─── Exercise material
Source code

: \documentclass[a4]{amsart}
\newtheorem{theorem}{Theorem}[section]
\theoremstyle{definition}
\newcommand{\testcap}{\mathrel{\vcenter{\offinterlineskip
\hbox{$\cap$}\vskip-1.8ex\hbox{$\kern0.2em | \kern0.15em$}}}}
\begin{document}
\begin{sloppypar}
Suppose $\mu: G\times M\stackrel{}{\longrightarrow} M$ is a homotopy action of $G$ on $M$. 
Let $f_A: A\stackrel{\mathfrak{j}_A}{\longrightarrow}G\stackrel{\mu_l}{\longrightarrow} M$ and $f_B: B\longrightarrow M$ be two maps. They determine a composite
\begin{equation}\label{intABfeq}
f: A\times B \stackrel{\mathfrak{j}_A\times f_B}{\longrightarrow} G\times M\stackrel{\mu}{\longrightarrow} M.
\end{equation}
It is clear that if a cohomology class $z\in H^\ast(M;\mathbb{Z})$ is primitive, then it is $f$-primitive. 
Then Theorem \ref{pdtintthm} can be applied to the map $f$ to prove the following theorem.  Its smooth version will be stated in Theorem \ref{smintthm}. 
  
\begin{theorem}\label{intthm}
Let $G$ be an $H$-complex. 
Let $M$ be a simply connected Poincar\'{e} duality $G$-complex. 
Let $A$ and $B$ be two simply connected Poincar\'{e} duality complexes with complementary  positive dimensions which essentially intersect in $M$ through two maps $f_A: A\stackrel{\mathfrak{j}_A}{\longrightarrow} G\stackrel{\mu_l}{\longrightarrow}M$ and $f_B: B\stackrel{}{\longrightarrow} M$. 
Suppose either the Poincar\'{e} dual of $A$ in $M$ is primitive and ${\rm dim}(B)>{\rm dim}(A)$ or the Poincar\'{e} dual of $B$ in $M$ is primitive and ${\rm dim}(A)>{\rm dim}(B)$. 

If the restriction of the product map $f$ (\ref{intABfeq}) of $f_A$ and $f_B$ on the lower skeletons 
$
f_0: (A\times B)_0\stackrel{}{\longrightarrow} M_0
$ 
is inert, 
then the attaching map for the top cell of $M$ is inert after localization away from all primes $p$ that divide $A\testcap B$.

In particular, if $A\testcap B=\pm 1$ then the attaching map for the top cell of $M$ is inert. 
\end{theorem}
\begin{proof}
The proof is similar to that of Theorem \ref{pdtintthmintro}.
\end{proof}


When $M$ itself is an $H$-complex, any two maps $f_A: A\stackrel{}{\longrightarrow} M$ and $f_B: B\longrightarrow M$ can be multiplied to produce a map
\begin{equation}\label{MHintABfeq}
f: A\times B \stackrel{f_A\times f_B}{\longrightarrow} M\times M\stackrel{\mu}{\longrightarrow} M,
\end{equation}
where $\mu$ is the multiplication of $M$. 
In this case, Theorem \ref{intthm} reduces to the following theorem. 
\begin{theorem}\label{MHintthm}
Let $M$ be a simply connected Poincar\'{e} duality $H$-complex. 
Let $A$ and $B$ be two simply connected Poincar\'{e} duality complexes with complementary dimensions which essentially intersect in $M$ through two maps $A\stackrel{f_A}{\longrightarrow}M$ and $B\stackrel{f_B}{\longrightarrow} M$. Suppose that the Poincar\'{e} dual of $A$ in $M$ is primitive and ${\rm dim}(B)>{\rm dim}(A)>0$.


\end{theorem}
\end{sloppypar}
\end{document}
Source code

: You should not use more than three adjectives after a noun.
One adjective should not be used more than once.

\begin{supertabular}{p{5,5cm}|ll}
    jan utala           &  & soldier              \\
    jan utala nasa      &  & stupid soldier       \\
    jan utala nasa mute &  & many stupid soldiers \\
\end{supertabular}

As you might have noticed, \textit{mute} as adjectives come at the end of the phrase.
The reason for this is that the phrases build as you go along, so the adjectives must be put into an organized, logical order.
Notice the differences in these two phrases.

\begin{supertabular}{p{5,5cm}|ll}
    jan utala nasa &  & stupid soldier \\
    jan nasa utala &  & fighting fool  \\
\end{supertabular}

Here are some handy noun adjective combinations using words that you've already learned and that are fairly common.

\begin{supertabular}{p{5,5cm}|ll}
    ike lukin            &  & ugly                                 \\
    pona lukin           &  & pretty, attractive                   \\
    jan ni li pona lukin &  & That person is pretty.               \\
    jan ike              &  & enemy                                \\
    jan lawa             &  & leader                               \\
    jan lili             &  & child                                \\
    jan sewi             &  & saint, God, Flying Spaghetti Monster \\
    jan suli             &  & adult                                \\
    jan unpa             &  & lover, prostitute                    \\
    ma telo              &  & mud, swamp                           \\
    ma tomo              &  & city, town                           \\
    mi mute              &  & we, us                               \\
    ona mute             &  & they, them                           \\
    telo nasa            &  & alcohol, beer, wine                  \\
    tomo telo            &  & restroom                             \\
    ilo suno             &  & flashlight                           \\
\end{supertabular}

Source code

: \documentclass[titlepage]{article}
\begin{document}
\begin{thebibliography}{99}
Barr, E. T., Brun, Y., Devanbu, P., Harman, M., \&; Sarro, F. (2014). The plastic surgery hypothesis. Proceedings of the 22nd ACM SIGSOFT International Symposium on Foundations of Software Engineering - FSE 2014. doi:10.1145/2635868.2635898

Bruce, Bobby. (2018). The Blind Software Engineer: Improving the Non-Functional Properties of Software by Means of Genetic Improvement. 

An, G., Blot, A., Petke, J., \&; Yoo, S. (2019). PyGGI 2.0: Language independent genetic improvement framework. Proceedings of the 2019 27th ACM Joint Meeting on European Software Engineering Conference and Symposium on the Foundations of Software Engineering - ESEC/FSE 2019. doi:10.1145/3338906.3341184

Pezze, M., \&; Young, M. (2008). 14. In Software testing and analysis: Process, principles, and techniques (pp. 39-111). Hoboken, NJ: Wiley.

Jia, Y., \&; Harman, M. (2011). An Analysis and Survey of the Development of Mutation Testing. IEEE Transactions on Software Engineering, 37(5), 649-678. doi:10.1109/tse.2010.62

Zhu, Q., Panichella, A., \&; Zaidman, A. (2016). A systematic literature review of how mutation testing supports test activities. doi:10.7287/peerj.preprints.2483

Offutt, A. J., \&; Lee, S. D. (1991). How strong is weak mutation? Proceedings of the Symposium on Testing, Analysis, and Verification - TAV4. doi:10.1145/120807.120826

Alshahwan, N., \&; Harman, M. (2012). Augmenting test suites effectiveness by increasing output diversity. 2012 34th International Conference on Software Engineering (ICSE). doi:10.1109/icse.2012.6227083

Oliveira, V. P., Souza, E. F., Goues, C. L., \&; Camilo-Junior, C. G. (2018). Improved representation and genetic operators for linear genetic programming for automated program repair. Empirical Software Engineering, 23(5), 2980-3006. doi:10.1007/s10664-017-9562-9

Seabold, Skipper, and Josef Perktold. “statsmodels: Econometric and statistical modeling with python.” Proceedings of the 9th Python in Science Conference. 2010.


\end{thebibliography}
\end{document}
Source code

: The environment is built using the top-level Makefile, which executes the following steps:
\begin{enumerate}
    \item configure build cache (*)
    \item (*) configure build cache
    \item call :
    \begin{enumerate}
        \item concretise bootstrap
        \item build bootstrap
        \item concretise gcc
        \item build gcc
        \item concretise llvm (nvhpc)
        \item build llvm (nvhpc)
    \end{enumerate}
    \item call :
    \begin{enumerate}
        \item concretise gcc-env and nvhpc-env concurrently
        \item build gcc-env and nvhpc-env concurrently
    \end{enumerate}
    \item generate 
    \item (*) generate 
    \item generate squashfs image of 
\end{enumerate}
──────
:: Task to carry out ::
Check each line of the records for the string "stupid" and copy those that have it.

:: Solution for this task ::
    jan utala nasa      &  & stupid soldier       \\
    jan utala nasa mute &  & many stupid soldiers \\
    jan utala nasa &  & stupid soldier \\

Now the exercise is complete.